At the same time, especially in cities, the rise of on-demand logistics puts serious pressure last-mile delivery systems. Today, the industry even promises instant (within the hour) delivery and cities are confronted with the negative consequences of this. Therefore, urban planners, city authorities, and business stakeholders need a sensible collaborative approach to restrain the negative impact of the many fragmented deliveries that occur every day. A good example of a local 4C with active government participation is the project regarding construction logistics discussed in Sect. 8.4.5. A big construction site in a city affects almost everybody active in the city (inhabitants, shop owners, bars, tourists, etc.) are therefore calls for (public) orchestration.

FormalPara Proposition 15

Academic research focuses too much on (methodological) subproblems, rather than on the bigger picture of how to achieve better transport efficiency.
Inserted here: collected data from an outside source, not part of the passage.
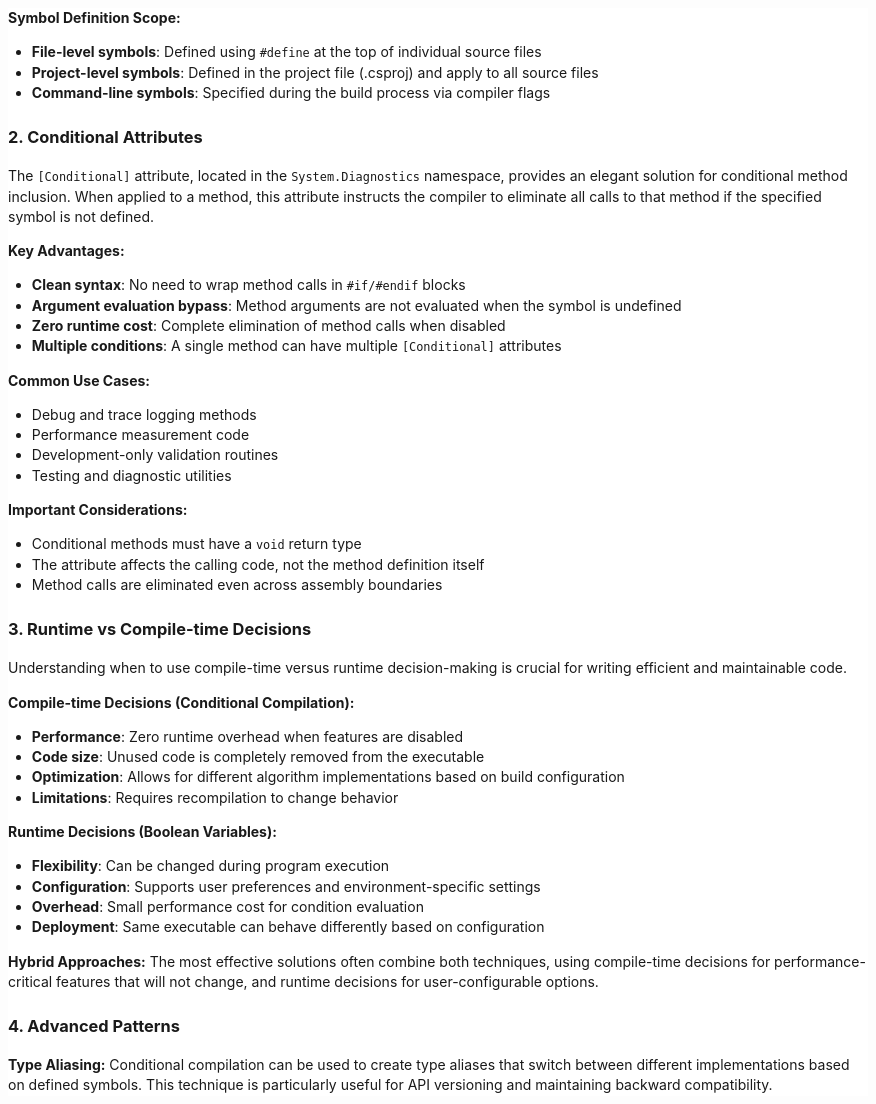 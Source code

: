 **Symbol Definition Scope:**
- **File-level symbols**: Defined using `#define` at the top of individual source files
- **Project-level symbols**: Defined in the project file (.csproj) and apply to all source files
- **Command-line symbols**: Specified during the build process via compiler flags

### 2. Conditional Attributes

The `[Conditional]` attribute, located in the `System.Diagnostics` namespace, provides an elegant solution for conditional method inclusion. When applied to a method, this attribute instructs the compiler to eliminate all calls to that method if the specified symbol is not defined.

**Key Advantages:**
- **Clean syntax**: No need to wrap method calls in `#if/#endif` blocks
- **Argument evaluation bypass**: Method arguments are not evaluated when the symbol is undefined
- **Zero runtime cost**: Complete elimination of method calls when disabled
- **Multiple conditions**: A single method can have multiple `[Conditional]` attributes

**Common Use Cases:**
- Debug and trace logging methods
- Performance measurement code
- Development-only validation routines
- Testing and diagnostic utilities

**Important Considerations:**
- Conditional methods must have a `void` return type
- The attribute affects the calling code, not the method definition itself
- Method calls are eliminated even across assembly boundaries

### 3. Runtime vs Compile-time Decisions

Understanding when to use compile-time versus runtime decision-making is crucial for writing efficient and maintainable code.

**Compile-time Decisions (Conditional Compilation):**
- **Performance**: Zero runtime overhead when features are disabled
- **Code size**: Unused code is completely removed from the executable
- **Optimization**: Allows for different algorithm implementations based on build configuration
- **Limitations**: Requires recompilation to change behavior

**Runtime Decisions (Boolean Variables):**
- **Flexibility**: Can be changed during program execution
- **Configuration**: Supports user preferences and environment-specific settings
- **Overhead**: Small performance cost for condition evaluation
- **Deployment**: Same executable can behave differently based on configuration

**Hybrid Approaches:**
The most effective solutions often combine both techniques, using compile-time decisions for performance-critical features that will not change, and runtime decisions for user-configurable options.

### 4. Advanced Patterns

**Type Aliasing:**
Conditional compilation can be used to create type aliases that switch between different implementations based on defined symbols. This technique is particularly useful for API versioning and maintaining backward compatibility.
This proposition is perhaps true. In Chap. 5 we have seen that academia has given increasing attention to horizontal collaboration in supply chains. Whereas in the beginning of the millennium only three papers per year on the topic were published, in 2019 this was already more than one paper per week. Incidentally or not, the start of the rise in published papers per year coincided with the launch of the 4C program in the Netherlands. It is apparent that in scientific literature, much attention is given to quite specific (methodological) elements as surveyed by Gansterer and Hartl (2018), but very few publications focus on the more general organizational and business model aspects. Likewise, most attention is given to short-term collaboration (auctions) instead of more longer-term collaboration under a 4C-like setup. One explanation for this phenomenon is that academic research is used to focus, to have their papers accepted for publication in academic peer-reviewed journals. Usually, it is easier to prove that a new algorithm or gain sharing rule is novel and original, than it is to argue the innovativeness of a new business model or collaboration concept. This is a pity since the challenge for the logistics industry is to become much more efficient fast. And without being forced by legislation or taxes, this can only be achieved if successful novel business models are applied throughout the industry. Arguably, it would be helpful if next to the operations research area, also operations management and policy researchers and even psychologists or sociologists would come up with additional innovations to improve transport efficiency through collaboration and behavioral change. The COMPOSE project discussed in Sect. 8.4.7 is an interesting example of such a multi-disciplinary effort.